There is an old folk tale about a Cherokee grandfather who tells his grandson, “My son, there is a battle between two wolves inside us all. One is Evil. It is anger, jealousy, resentment. The other is Good. It is joy, peace, and love.” The boy said, “Grandfather, which wolf wins?” The old man replied, “The one you feed.”
As we talk about stress this week, I wanted to discuss anger. Anger causes a lot of stress in our lives. When we are angry, we lash out, say things we regret, and behave impulsively. Although it is normal to feel angry, how we manage and handle our anger is particularly important. When we hold in our anger, bottle it up, it will come out in unexpected and sometimes harmful ways! I love this clip from “Seinfeld”. Frank Costanza is advised to say “Serenity Now” every time his blood pressure starts to rise. Kramer tries to apply the concept in his own life. Here you will see the results:
So, obviously, stuffing our anger doesn’t work. But, letting our anger express itself isn’t always helpful either! Here are four ways we can manage our anger, instead of feeding it:
1. Take a break! I call it time-out, but whatever you name it, it is the same. This literally means going away for a few minutes and taking time to calm down. When we are angry, we are like an open sore. Whoever and whatever touches it is going to get a response, and not always a reasonable one! When we take a break to cool down and calm down, we allow ourselves time to reevaluate and respond more effectively.
I remember when I was in college, I had a roommate that would take time-outs when she was angry, but her time-outs consisted of sitting in her car listening to heavy-metal, angry music. She never came back happy. She was feeding the wolf of anger. I always tried to be securely shut in my room when that happened… When you take a time out, be sure that you are doing things that will calm you and help you let go, not things that will only exacerbate the anger.
2. Distract yourself. Ever hear someone say: “Count to ten”, or “Take a cold shower”? These are ways of distracting yourself from the anger. When we feel anger, our body responds with adrenaline. When we take a minute or two to distract our brain, this will allow our body to calm down, and we give our body a chance to recoup from the adrenaline response.
Here are a few examples of using distraction to calm down: Get a drink of water. Eat a small snack. Count to 25. Take deep breaths. Think about something else. Read a book. Watch a short tv show. Although these things will not solve the problem, they may help you calm your body down enough that you are able to think clearly again. Once your body is calmer, your ability to reason and concentrate will improve, and then you can evaluate what truly made you angry. This will give you greater abilities to find solutions.
3. Control your thoughts. When we are angry, we have “verbal wildfire” rushing around in our heads. We have a million things to say, but not all of them are reasonable (or repeatable). After you have taken a time out and allowed your body to calm down, look at your internal dialogue and listen to the tone associated with those thoughts. When we are angry or frustrated, we say things to ourselves that add fuel to the fire: “Don’t they care about me and what I think and feel?!?” “How could she be so stupid?!” These thoughts are literally “feeding the angry wolf”, and are not likely to help you manage things calmly or effectively.
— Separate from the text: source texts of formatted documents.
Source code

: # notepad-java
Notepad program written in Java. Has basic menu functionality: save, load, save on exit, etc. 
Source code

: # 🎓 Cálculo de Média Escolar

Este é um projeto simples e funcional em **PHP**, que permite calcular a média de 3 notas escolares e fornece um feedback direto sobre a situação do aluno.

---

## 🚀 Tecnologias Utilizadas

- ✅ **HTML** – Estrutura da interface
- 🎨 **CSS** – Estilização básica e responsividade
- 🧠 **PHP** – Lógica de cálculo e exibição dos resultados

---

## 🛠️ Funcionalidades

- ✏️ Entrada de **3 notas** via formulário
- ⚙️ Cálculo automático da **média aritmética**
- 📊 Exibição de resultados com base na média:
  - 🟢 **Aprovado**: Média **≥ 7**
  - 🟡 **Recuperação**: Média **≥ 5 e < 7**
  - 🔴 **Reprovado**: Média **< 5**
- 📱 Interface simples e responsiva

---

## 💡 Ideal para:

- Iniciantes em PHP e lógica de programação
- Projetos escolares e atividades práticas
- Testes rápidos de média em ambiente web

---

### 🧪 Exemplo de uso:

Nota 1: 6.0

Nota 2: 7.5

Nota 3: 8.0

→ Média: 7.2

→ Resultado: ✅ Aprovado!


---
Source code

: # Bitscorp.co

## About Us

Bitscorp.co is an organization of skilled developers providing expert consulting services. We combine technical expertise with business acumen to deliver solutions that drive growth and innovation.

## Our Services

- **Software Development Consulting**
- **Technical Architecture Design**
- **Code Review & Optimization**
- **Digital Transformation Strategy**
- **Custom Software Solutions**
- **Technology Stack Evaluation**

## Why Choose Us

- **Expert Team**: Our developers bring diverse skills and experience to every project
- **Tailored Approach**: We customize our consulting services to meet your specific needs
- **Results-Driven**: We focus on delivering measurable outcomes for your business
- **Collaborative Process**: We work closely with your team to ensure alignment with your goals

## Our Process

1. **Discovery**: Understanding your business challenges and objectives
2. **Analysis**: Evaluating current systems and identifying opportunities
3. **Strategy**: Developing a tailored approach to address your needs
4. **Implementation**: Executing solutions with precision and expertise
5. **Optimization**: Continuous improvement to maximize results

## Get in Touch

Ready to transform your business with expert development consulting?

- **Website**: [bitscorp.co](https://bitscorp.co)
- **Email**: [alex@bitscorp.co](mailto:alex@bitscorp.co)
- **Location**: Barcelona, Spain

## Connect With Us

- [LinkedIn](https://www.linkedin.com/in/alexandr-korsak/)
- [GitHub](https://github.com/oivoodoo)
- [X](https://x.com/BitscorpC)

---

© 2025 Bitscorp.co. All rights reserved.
Challenge those thoughts and your tone. Change your internal dialogue to something like this: “I felt really hurt.” or “I was overwhelmed and busy and didn’t intend to create such a problem.” These will be more effective in helping you see the real issue. They will help stop the angry wildfire and the damage caused by it. When you challenge the negativity associated with anger, you will be able to look more clearly towards solutions and resolutions.
4. It is sometimes more important to be together than to be right. I cannot tell you how many relationships I have seen hurt and even demolished because someone was so intent on being “right” that they forgot about the feelings and humanity of the relationship. We are human. We are imperfect. We get things wrong. And, even if we are right, sometimes it is more important to be together.
It is essential to learn how to compromise in a relationship. It is essential to learn when enough is enough, and it is time to simply “let it go”. Now, this is not brushing it under the rug. When we do that, we will only trip over it in the future. Letting go and compromising is a form of forgiveness and empathy that will only strengthen your relationship and make the other party more willing and able to listen to your side as well.
Working on anger is difficult, and yet essential if we want to improve the relationships around us. It is much more effective to stop an angry word, than to try to repair what has been said that cannot be taken back. Remember, words leave wounds as well, they just cannot be seen.
I hope these tools are useful in helping manage anger appropriately. Which wolf are you feeding?